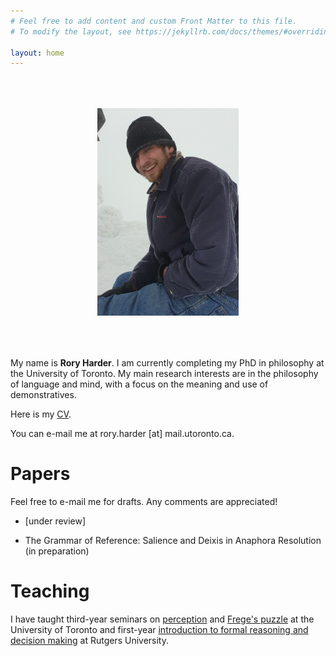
 ```yaml
---
# Feel free to add content and custom Front Matter to this file.
# To modify the layout, see https://jekyllrb.com/docs/themes/#overriding-theme-defaults

layout: home
---
```


<center><img src="mountpicture.png" style="max-width:45%;" vspace="50"></center>



My name is <b>Rory Harder</b>. I am currently completing my PhD in philosophy at the University of Toronto. My main research interests are in the philosophy of language and mind, with a focus on the meaning and use of demonstratives.

Here is my <a href="RH_FULLCV.pdf">CV</a>.

You can e-mail me at rory.harder [at] mail.utoronto.ca.

# Papers

Feel free to e-mail me for drafts. Any comments are appreciated!

* [under review]

* The Grammar of Reference: Salience and Deixis in Anaphora Resolution (in preparation)

# Teaching

I have taught third-year seminars on <a href="rh-mind-syllabus.pdf">perception</a> and <a href="fpsyll.pdf">Frege's puzzle</a> at the University of Toronto and first-year <a href="syllabus.pdf">introduction to formal reasoning and decision making</a> at Rutgers University.

<!-- As a teaching assistant at the University of Toronto, I have run tutorials for second-year courses on metaphysics and epistemology, ancient philosophy, early modern philosophy, and probability theory; and a first-year introduction to philosophy course. -->





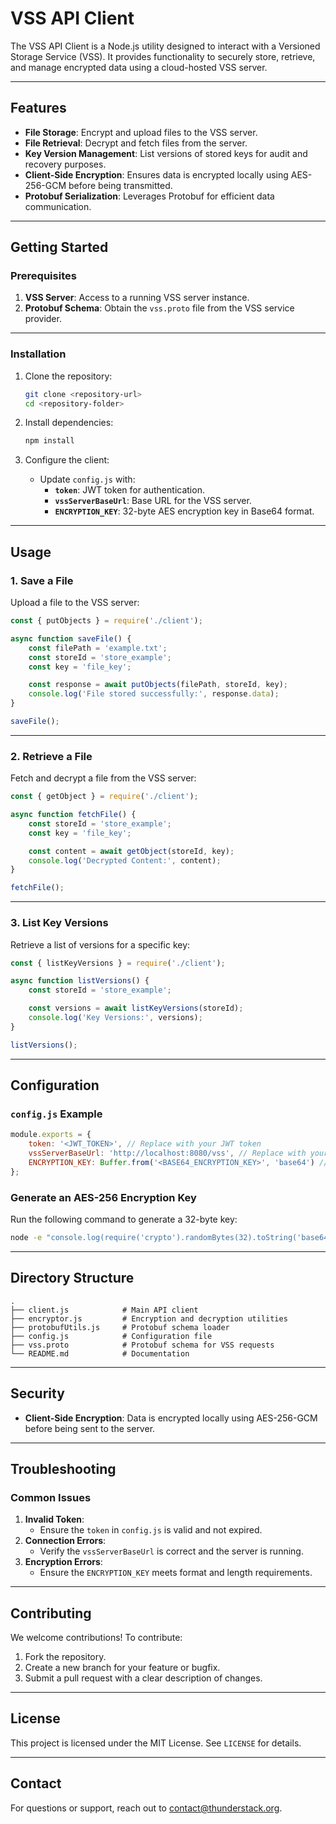 # VSS API Client

The VSS API Client is a Node.js utility designed to interact with a Versioned Storage Service (VSS). It provides functionality to securely store, retrieve, and manage encrypted data using a cloud-hosted VSS server.

---

## **Features**
- **File Storage**: Encrypt and upload files to the VSS server.
- **File Retrieval**: Decrypt and fetch files from the server.
- **Key Version Management**: List versions of stored keys for audit and recovery purposes.
- **Client-Side Encryption**: Ensures data is encrypted locally using AES-256-GCM before being transmitted.
- **Protobuf Serialization**: Leverages Protobuf for efficient data communication.

---

## **Getting Started**

### **Prerequisites**
1. **VSS Server**: Access to a running VSS server instance.
2. **Protobuf Schema**: Obtain the `vss.proto` file from the VSS service provider.

---

### **Installation**

1. Clone the repository:
   ```bash
   git clone <repository-url>
   cd <repository-folder>
   ```

2. Install dependencies:
   ```bash
   npm install
   ```

3. Configure the client:
   - Update `config.js` with:
     - **`token`**: JWT token for authentication.
     - **`vssServerBaseUrl`**: Base URL for the VSS server.
     - **`ENCRYPTION_KEY`**: 32-byte AES encryption key in Base64 format.

---

## **Usage**

### **1. Save a File**
Upload a file to the VSS server:

```javascript
const { putObjects } = require('./client');

async function saveFile() {
    const filePath = 'example.txt';
    const storeId = 'store_example';
    const key = 'file_key';

    const response = await putObjects(filePath, storeId, key);
    console.log('File stored successfully:', response.data);
}

saveFile();
```

---

### **2. Retrieve a File**
Fetch and decrypt a file from the VSS server:

```javascript
const { getObject } = require('./client');

async function fetchFile() {
    const storeId = 'store_example';
    const key = 'file_key';

    const content = await getObject(storeId, key);
    console.log('Decrypted Content:', content);
}

fetchFile();
```

---

### **3. List Key Versions**
Retrieve a list of versions for a specific key:

```javascript
const { listKeyVersions } = require('./client');

async function listVersions() {
    const storeId = 'store_example';

    const versions = await listKeyVersions(storeId);
    console.log('Key Versions:', versions);
}

listVersions();
```

---

## **Configuration**

### **`config.js` Example**
```javascript
module.exports = {
    token: '<JWT_TOKEN>', // Replace with your JWT token
    vssServerBaseUrl: 'http://localhost:8080/vss', // Replace with your VSS server base URL
    ENCRYPTION_KEY: Buffer.from('<BASE64_ENCRYPTION_KEY>', 'base64') // Replace with a valid 32-byte encryption key
};
```

### **Generate an AES-256 Encryption Key**
Run the following command to generate a 32-byte key:
```bash
node -e "console.log(require('crypto').randomBytes(32).toString('base64'));"
```

---

## **Directory Structure**

```plaintext
.
├── client.js            # Main API client
├── encryptor.js         # Encryption and decryption utilities
├── protobufUtils.js     # Protobuf schema loader
├── config.js            # Configuration file
├── vss.proto            # Protobuf schema for VSS requests
└── README.md            # Documentation
```

---

## **Security**
- **Client-Side Encryption**: Data is encrypted locally using AES-256-GCM before being sent to the server.

---

## **Troubleshooting**

### **Common Issues**
1. **Invalid Token**:
   - Ensure the `token` in `config.js` is valid and not expired.
2. **Connection Errors**:
   - Verify the `vssServerBaseUrl` is correct and the server is running.
3. **Encryption Errors**:
   - Ensure the `ENCRYPTION_KEY` meets format and length requirements.

---

## **Contributing**

We welcome contributions! To contribute:
1. Fork the repository.
2. Create a new branch for your feature or bugfix.
3. Submit a pull request with a clear description of changes.

---

## **License**
This project is licensed under the MIT License. See `LICENSE` for details.

---

## **Contact**
For questions or support, reach out to [contact@thunderstack.org](mailto:contact@thunderstack.org).
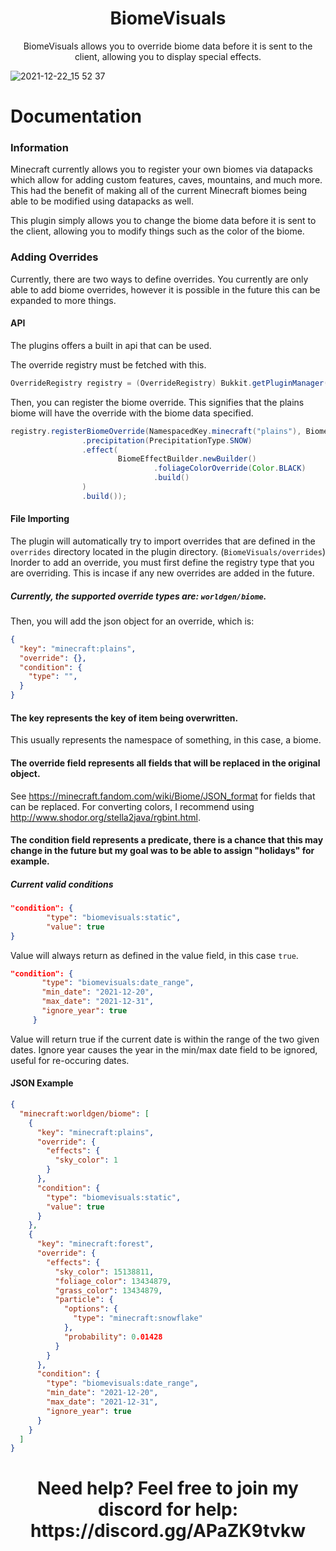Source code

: <h1 align="center">BiomeVisuals</h1>
<p align="center">BiomeVisuals allows you to override biome data before it is sent to the client, allowing you to display special effects.</p>

![2021-12-22_15 52 37](https://user-images.githubusercontent.com/23108066/147176650-2585395b-6ab0-4936-9815-6af428354689.png)

# Documentation

### Information
Minecraft currently allows you to register your own biomes via datapacks which allow for adding custom features, caves, mountains, and much more. This had the benefit of making all of the current Minecraft biomes being able to be modified using datapacks as well.

This plugin simply allows you to change the biome data before it is sent to the client, allowing you to modify things such as the color of the biome. 

### Adding Overrides
Currently, there are two ways to define overrides. You currently are only able to add biome overrides, however it is possible in the future this can be expanded to more things.

#### API
The plugins offers a built in api that can be used.

The override registry must be fetched with this.
```java
OverrideRegistry registry = (OverrideRegistry) Bukkit.getPluginManager().getPlugin("BiomeVisuals");
```

Then, you can register the biome override. This signifies that the plains biome will have the override with the biome data specified.
```java
registry.registerBiomeOverride(NamespacedKey.minecraft("plains"), BiomeDataBuilder.newBuilder()
                .precipitation(PrecipitationType.SNOW)
                .effect(
                        BiomeEffectBuilder.newBuilder()
                                .foliageColorOverride(Color.BLACK)
                                .build()
                )
                .build());
 ```
 
#### File Importing
The plugin will automatically try to import overrides that are defined in the ``overrides`` directory located in the plugin directory. (``BiomeVisuals/overrides``)
Inorder to add an override, you must first define the registry type that you are overriding. This is incase if any new overrides are added in the future.
##### Currently, the supported override types are: ``worldgen/biome``.

Then, you will add the json object for an override, which is:
```json
{
  "key": "minecraft:plains",
  "override": {},
  "condition": {
    "type": "",
  }
}
 ```
#### The **key** represents the key of item being overwritten.
This usually represents the namespace of something, in this case, a biome.
#### The **override** field represents all fields that will be replaced in the original object.
See https://minecraft.fandom.com/wiki/Biome/JSON_format for fields that can be replaced.
For converting colors, I recommend using http://www.shodor.org/stella2java/rgbint.html.
#### The **condition** field represents a predicate, there is a chance that this may change in the future but my goal was to be able to assign "holidays" for example.

##### Current valid conditions
```json
"condition": {
        "type": "biomevisuals:static",
        "value": true
}
 ```
 Value will always return as defined in the value field, in this case ``true``.
 ```json
"condition": {
        "type": "biomevisuals:date_range",
        "min_date": "2021-12-20",
        "max_date": "2021-12-31",
        "ignore_year": true
      }
 ```
 Value will return true if the current date is within the range of the two given dates.
 Ignore year causes the year in the min/max date field to be ignored, useful for re-occuring dates.


#### JSON Example
```json
{
  "minecraft:worldgen/biome": [
    {
      "key": "minecraft:plains",
      "override": {
        "effects": {
          "sky_color": 1
        }
      },
      "condition": {
        "type": "biomevisuals:static",
        "value": true
      }
    },
    {
      "key": "minecraft:forest",
      "override": {
        "effects": {
          "sky_color": 15138811,
          "foliage_color": 13434879,
          "grass_color": 13434879,
          "particle": {
            "options": {
              "type": "minecraft:snowflake"
            },
            "probability": 0.01428
          }
        }
      },
      "condition": {
        "type": "biomevisuals:date_range",
        "min_date": "2021-12-20",
        "max_date": "2021-12-31",
        "ignore_year": true
      }
    }
  ]
}
```

<h1 align="center">Need help? Feel free to join my discord for help: https://discord.gg/APaZK9tvkw</h1> 
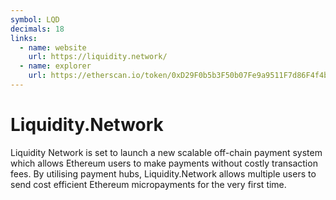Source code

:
 ```yaml
---
symbol: LQD
decimals: 18
links:
  - name: website
    url: https://liquidity.network/
  - name: explorer
    url: https://etherscan.io/token/0xD29F0b5b3F50b07Fe9a9511F7d86F4f4bAc3f8c4
---
```


# Liquidity.Network

Liquidity Network is set to launch a new scalable off-chain payment system which allows Ethereum users to make payments without costly transaction fees. By utilising payment hubs, Liquidity.Network allows multiple users to send cost efficient Ethereum micropayments for the very first time.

◆ TASK STATEMENT ◆
Look through the material and copy each line that has "replaced".

◆ RESPONSE BELOW ◆
#### The **override** field represents all fields that will be replaced in the original object.
See https://minecraft.fandom.com/wiki/Biome/JSON_format for fields that can be replaced.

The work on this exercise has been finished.